● **EXERCISE DETAILS**
Search for the word "includegraphics" in the entries. Each line that holds it should be copied.

----- MATERIAL SHOWN -----

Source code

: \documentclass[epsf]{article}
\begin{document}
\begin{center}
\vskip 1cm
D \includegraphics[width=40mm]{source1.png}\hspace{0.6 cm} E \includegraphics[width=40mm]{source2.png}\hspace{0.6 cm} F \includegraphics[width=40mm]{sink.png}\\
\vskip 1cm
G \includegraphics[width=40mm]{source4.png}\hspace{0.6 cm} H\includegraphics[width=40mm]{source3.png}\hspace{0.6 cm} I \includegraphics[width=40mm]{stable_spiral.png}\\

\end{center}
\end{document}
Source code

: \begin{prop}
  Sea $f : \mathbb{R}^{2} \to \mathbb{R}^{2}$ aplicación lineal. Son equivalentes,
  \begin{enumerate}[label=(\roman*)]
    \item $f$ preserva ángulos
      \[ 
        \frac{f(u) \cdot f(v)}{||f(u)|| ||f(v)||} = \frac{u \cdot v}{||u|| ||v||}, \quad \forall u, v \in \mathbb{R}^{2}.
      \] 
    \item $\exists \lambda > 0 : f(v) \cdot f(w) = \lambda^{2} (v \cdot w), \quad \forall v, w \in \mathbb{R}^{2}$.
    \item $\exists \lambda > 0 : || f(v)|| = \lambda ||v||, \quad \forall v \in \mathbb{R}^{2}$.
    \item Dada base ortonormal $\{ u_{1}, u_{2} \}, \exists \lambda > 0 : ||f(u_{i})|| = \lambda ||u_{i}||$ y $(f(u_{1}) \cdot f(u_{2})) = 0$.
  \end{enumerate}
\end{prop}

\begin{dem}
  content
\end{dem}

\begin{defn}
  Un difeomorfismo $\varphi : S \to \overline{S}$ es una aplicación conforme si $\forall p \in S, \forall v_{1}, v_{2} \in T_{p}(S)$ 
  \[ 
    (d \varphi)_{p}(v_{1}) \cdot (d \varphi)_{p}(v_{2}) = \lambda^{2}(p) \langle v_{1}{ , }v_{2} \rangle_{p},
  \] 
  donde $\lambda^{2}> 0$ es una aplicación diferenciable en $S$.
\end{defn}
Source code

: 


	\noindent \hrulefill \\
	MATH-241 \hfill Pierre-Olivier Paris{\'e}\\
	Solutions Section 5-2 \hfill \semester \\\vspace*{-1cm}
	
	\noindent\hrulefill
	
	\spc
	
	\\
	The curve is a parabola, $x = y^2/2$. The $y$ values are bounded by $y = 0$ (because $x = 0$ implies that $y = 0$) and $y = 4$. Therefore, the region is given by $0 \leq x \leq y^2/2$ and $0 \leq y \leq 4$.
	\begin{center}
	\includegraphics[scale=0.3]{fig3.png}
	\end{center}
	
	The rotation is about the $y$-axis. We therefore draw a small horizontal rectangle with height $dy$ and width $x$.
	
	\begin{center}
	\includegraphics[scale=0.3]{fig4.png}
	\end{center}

-----

● **RESPONSE**
D \includegraphics[width=40mm]{source1.png}\hspace{0.6 cm} E \includegraphics[width=40mm]{source2.png}\hspace{0.6 cm} F \includegraphics[width=40mm]{sink.png}\\
G \includegraphics[width=40mm]{source4.png}\hspace{0.6 cm} H\includegraphics[width=40mm]{source3.png}\hspace{0.6 cm} I \includegraphics[width=40mm]{stable_spiral.png}\\
	\includegraphics[scale=0.3]{fig3.png}
	\includegraphics[scale=0.3]{fig4.png}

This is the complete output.